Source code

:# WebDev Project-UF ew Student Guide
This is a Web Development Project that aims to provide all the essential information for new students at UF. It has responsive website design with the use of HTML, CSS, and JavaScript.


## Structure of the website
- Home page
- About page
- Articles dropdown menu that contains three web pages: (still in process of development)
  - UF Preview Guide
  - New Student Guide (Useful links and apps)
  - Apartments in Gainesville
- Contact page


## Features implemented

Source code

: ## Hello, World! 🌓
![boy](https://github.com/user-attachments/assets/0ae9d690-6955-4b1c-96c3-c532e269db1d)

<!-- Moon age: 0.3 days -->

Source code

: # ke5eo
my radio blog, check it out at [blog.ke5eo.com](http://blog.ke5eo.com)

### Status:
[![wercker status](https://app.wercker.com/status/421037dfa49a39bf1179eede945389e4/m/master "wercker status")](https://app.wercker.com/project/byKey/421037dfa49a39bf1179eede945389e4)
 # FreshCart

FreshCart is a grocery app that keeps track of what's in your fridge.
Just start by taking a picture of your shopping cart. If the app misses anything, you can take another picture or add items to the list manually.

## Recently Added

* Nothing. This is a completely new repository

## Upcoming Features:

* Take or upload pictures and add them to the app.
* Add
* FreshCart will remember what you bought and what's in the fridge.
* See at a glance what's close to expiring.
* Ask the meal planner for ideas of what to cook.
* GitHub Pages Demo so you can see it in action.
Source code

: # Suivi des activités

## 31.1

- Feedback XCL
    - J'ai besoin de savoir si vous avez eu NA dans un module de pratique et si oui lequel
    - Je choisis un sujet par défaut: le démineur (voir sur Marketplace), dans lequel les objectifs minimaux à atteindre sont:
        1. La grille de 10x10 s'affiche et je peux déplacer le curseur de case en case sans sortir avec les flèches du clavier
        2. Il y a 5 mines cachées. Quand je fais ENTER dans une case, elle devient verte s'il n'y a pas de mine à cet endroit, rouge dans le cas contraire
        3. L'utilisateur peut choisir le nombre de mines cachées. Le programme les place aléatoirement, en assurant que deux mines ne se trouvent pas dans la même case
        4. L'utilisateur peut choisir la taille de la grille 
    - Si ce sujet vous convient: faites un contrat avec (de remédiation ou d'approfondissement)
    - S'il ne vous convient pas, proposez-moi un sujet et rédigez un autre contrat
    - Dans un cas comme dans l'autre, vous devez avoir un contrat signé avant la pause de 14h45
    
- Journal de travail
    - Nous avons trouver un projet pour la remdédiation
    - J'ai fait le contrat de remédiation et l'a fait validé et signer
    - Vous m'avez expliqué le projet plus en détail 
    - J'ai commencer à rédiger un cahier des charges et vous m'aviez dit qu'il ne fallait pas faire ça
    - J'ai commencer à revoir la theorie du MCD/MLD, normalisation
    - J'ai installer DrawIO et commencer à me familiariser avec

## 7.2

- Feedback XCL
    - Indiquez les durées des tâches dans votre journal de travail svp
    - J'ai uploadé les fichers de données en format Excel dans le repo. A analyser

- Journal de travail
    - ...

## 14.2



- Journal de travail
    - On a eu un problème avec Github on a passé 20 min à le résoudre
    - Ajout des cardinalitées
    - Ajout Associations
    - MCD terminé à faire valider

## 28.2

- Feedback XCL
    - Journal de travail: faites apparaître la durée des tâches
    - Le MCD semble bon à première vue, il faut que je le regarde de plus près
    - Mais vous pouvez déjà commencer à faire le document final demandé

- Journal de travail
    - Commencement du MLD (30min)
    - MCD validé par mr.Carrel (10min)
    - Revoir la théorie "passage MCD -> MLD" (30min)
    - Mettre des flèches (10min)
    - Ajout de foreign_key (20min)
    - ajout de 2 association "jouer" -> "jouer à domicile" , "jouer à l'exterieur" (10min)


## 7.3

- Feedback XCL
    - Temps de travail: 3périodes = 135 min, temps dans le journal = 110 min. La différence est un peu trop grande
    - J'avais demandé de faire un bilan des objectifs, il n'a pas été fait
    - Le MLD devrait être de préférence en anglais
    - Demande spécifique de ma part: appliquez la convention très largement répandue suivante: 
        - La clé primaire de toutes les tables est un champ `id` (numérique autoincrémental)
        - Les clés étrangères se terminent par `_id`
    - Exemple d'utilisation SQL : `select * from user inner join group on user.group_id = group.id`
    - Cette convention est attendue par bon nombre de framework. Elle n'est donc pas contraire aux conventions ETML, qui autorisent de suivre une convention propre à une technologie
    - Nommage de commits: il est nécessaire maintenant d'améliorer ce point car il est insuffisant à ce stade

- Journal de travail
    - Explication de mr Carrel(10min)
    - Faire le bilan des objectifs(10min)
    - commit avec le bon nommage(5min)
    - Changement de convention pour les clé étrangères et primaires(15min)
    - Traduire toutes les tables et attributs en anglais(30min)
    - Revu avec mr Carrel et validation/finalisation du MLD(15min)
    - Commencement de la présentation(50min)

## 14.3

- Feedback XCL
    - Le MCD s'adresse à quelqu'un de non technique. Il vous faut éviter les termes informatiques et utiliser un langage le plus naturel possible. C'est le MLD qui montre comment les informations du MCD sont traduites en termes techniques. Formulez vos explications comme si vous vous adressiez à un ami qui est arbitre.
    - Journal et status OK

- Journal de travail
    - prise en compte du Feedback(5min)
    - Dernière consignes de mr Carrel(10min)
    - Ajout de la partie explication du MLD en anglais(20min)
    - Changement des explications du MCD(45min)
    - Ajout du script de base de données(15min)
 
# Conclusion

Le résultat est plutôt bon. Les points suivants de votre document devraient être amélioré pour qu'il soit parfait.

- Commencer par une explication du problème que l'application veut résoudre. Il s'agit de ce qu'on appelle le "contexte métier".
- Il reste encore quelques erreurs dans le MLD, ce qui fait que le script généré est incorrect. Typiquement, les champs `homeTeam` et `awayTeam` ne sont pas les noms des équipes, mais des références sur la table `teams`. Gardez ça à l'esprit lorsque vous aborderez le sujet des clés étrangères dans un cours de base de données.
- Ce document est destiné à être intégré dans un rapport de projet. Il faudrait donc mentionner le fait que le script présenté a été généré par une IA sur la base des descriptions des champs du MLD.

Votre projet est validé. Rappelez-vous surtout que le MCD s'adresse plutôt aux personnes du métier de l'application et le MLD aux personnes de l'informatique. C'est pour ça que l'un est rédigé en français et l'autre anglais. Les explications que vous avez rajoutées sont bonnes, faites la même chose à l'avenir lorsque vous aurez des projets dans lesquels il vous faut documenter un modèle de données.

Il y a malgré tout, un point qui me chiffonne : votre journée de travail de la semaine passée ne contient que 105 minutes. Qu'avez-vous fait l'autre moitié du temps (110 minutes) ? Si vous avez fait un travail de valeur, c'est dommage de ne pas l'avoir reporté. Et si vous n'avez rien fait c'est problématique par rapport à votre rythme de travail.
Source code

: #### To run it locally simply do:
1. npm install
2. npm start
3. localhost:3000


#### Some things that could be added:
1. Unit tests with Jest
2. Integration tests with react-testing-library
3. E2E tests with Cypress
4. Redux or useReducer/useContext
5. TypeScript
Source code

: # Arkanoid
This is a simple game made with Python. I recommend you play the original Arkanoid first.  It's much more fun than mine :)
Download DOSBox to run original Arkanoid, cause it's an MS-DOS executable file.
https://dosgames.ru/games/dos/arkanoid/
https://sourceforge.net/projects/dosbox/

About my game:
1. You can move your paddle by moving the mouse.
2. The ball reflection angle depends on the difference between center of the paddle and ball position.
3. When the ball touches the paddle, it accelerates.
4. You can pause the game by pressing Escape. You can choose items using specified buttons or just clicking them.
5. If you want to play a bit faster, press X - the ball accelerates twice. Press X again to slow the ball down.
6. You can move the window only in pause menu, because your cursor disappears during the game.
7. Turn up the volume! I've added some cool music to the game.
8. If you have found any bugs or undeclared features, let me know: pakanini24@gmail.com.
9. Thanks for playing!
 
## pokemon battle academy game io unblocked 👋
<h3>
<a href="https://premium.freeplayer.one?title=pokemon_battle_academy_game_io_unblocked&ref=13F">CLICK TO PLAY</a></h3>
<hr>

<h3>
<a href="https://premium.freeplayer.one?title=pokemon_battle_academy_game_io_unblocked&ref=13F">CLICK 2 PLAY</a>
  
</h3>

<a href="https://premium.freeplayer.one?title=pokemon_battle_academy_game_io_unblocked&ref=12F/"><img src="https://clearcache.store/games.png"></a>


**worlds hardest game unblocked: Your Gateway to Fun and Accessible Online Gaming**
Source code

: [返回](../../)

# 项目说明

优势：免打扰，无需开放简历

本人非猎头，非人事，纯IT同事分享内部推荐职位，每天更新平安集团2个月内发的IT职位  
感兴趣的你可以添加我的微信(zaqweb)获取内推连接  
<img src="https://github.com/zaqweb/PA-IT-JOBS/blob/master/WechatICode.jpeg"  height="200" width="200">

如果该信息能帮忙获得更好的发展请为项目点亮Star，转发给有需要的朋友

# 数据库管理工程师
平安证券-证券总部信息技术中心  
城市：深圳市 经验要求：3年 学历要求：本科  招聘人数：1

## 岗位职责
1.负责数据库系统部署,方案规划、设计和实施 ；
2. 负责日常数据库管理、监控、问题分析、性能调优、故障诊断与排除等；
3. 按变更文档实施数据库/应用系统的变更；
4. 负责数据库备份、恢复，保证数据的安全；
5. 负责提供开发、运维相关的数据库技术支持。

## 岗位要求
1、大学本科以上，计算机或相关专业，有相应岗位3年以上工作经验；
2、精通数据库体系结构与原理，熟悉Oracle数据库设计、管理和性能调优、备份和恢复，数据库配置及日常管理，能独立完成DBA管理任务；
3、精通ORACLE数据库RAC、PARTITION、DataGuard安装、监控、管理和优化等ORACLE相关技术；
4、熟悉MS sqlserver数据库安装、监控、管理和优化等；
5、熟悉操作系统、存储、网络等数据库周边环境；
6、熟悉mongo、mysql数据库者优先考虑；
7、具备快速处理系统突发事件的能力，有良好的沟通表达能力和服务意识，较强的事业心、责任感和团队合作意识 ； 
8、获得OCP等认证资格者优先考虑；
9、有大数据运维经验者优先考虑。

○ ○ ○ ○

#### [Work order]
In the data above, find the line that contains "- J'ai besoin" and the line that contains "2. Il y a 5". Repeat exactly those lines and every line between them, and only those.

#### [Task answer]
    - J'ai besoin de savoir si vous avez eu NA dans un module de pratique et si oui lequel
    - Je choisis un sujet par défaut: le démineur (voir sur Marketplace), dans lequel les objectifs minimaux à atteindre sont:
        1. La grille de 10x10 s'affiche et je peux déplacer le curseur de case en case sans sortir avec les flèches du clavier
        2. Il y a 5 mines cachées. Quand je fais ENTER dans une case, elle devient verte s'il n'y a pas de mine à cet endroit, rouge dans le cas contraire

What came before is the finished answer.